Les principaux résultats obtenus au
cours des recherches qui viennent d'être exposées peuvent être ainsi résumés.
La réaction de Friedel et Crafts telle
qu'elle était utilisée jusqu'ici pour préparer des acides aroylbenzoïques
méthoxylés ne permettait d'obtenir ces substances qu'à l'état très impur (il
se produisait une déméthylation partielle) et avec de mauvais rendements.
En modifiant les conditions
expérimentales (température, solvant...), je suis arrivé à obtenir ces
substances à l'état pur et avec des rendements qui varient de 60 à 92 %.
De même, j'ai pu établir une méthode
simple permettant de préparer des dérivés de diphénylphtalides et des
phtaléines dissymétriques à l'état pur et avec d'excellents rendements. Grâce
à cette méthode, j'ai pu faire la synthèse de toute une série de corps
nouveaux dont la préparation n'avait pas été réalisée pour la raison qu'il
eût été difficile de les obtenir par d'autres procédés.

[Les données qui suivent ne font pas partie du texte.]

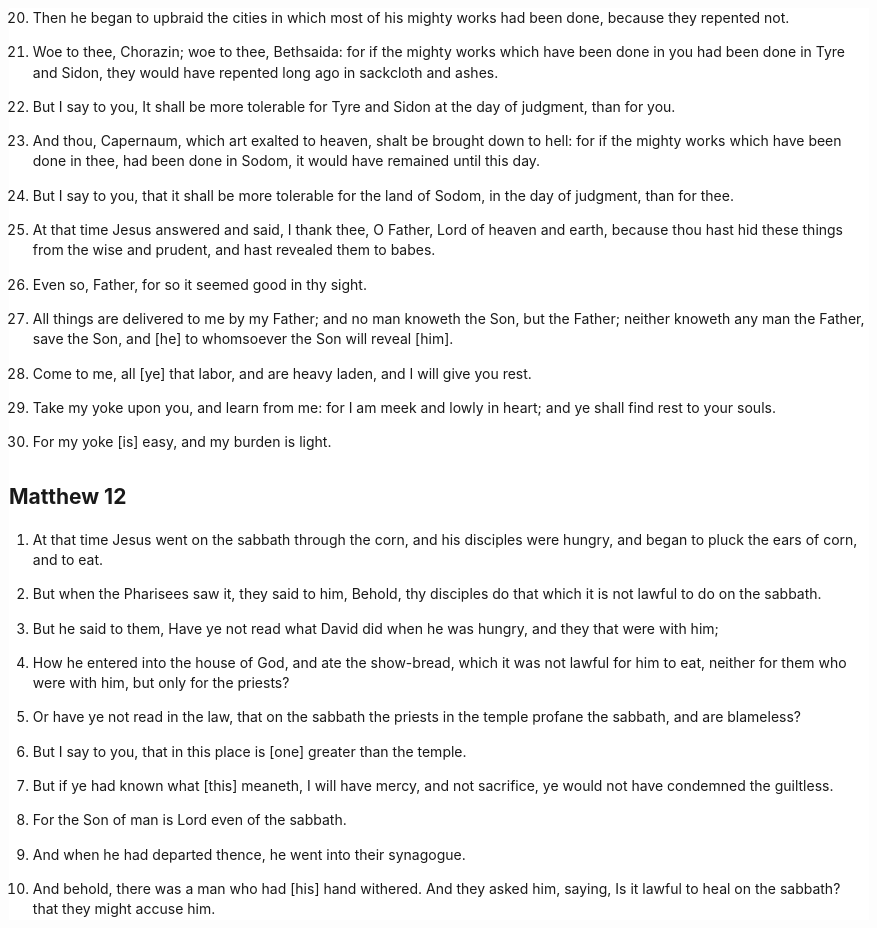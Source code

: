 20. Then he began to upbraid the cities in which most of his mighty works had been done, because they repented not.

21. Woe to thee, Chorazin; woe to thee, Bethsaida: for if the mighty works which have been done in you had been done in Tyre and Sidon, they would have repented long ago in sackcloth and ashes.

22. But I say to you, It shall be more tolerable for Tyre and Sidon at the day of judgment, than for you.

23. And thou, Capernaum, which art exalted to heaven, shalt be brought down to hell: for if the mighty works which have been done in thee, had been done in Sodom, it would have remained until this day.

24. But I say to you, that it shall be more tolerable for the land of Sodom, in the day of judgment, than for thee.

25. At that time Jesus answered and said, I thank thee, O Father, Lord of heaven and earth, because thou hast hid these things from the wise and prudent, and hast revealed them to babes.

26. Even so, Father, for so it seemed good in thy sight.

27. All things are delivered to me by my Father; and no man knoweth the Son, but the Father; neither knoweth any man the Father, save the Son, and [he] to whomsoever the Son will reveal [him].

28. Come to me, all [ye] that labor, and are heavy laden, and I will give you rest.

29. Take my yoke upon you, and learn from me: for I am meek and lowly in heart; and ye shall find rest to your souls.

30. For my yoke [is] easy, and my burden is light.

## Matthew 12

1. At that time Jesus went on the sabbath through the corn, and his disciples were hungry, and began to pluck the ears of corn, and to eat.

2. But when the Pharisees saw it, they said to him, Behold, thy disciples do that which it is not lawful to do on the sabbath.

3. But he said to them, Have ye not read what David did when he was hungry, and they that were with him;

4. How he entered into the house of God, and ate the show-bread, which it was not lawful for him to eat, neither for them who were with him, but only for the priests?

5. Or have ye not read in the law, that on the sabbath the priests in the temple profane the sabbath, and are blameless?

6. But I say to you, that in this place is [one] greater than the temple.

7. But if ye had known what [this] meaneth, I will have mercy, and not sacrifice, ye would not have condemned the guiltless.

8. For the Son of man is Lord even of the sabbath.

9. And when he had departed thence, he went into their synagogue.

10. And behold, there was a man who had [his] hand withered. And they asked him, saying, Is it lawful to heal on the sabbath? that they might accuse him.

Les recherches concernant l'étude
chimique et spectrale des solutions des acides ortho-benzoylbenzoïques, des
phtalides et des phtaléines dissymétriques m'ont permis de préciser des
structures jusqu'ici encore très discutées et de déterminer l'absorption de
séries de substances qui n'avaient pas encore été étudiées de ce point de
vue.
C'est ainsi que j'ai pu établir en
particulier :
1° que les acides o.benzoylbenzoïques
ainsi que les acides o.aroylbenzoïques possèdent en solution surtout
la structure cétonique et non pas la forme oxylactonique proposée par J.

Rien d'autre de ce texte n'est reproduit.